8. An apparatus for training a neural network model, using knowledge distillation, the apparatus comprising:

a memory storing a model training program and at least one instruction; and

a processor executing the at least one instruction stored in the memory,

wherein the at least one instruction, when executed by the processor, causes the processor to:

receive, by a pre-trained first neural network model, sequence data including one or more tokens, as input;

perform knowledge distillation of one or more attention parameters for an attention operation to a second neural network model;

receive, by the second neural network model, the sequence data, as input; and

train the second neural network to output an attention operation result for the sequence data based on the one or more attention parameters.

9. The apparatus of claim 8, wherein the at least one instruction, when executed by the processor, causes the processor to further:

train the second neural network to:

generate a compressed attention matrix from the sequence data;

acquire an attention mask for the compressed attention matrix based on each of a plurality of element values of the compressed attention matrix;

generate a sparse attention matrix by interpolating the attention mask; and

perform the attention operation on the sparse attention matrix and the sequence data.

10. The apparatus of claim 9, wherein the at least one instruction, when executed by the processor, causes the processor to further:

train the second neural network to:

generate the compressed attention matrix from the sequence data based on predetermined compression parameters,

wherein one of dimensions of the compressed attention matrix is reduced in size.

11. The apparatus of claim 10, wherein the compression parameter is set to a value smaller than a length of the sequence data.

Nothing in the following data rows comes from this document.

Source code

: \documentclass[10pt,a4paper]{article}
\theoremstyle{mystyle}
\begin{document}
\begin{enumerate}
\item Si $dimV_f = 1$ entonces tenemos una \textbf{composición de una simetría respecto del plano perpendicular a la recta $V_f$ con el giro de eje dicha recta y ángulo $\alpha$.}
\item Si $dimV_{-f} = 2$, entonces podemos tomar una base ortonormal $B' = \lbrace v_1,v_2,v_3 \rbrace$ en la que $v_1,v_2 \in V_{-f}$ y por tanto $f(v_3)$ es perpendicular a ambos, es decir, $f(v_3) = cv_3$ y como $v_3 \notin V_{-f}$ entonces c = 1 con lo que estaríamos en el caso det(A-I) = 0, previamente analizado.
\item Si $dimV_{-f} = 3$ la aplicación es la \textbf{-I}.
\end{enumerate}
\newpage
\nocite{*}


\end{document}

12. The apparatus of claim 9, wherein the at least one instruction, when executed by the processor, causes the processor to further:

train the second neural network to:

extract element values equal to or greater than a predetermined reference value among the plurality of element values of the compressed attention matrix;

map the extracted element values to 1, and map remaining element values other than the extracted element values to 0; and

acquire the attention mask including the mapped plurality of element values.

13. The apparatus of claim 9, wherein the at least one instruction, when executed by the processor, causes the processor to further:

generate a sparse mask by interpolating the attention mask to have a same length as the sequence data; and

generate the sparse attention matrix by performing matrix multiplication between the sequence data and the sparse mask.

14. The apparatus of claim 9, wherein the one or more attention parameters include an attention matrix generated by the first neural network model and the attention operation result for the sequence data, and

wherein the at least one instruction, when executed by the processor, causes the processor to further:

interpolate the compressed attention matrix generated by the second neural network model, and determine a first loss value based on a comparison result of the interpolated attention matrix and the attention matrix of the first neural network model;

determine a second loss value based on a comparison result of an attention operation result of the second neural network model and an attention operation result of the first neural network model; and

adjust one or more parameters of the second neural network model such that a total loss value based on a sum of the first loss value and the second loss value becomes minimized.

15. A non-transitory computer-readable storage medium storing a computer program, wherein the computer program, when executed by a processor, includes instructions for causing the processor to perform a method, the method comprising:

receiving, by a pre-trained first neural network model, sequence data including one or more tokens, as input;

performing knowledge distillation of one or more attention parameters for an attention operation to a second neural network model;

receiving, by the second neural network model, the sequence data, as input; and

training the second neural network to output an attention operation result for the sequence data based on the one or more attention parameters.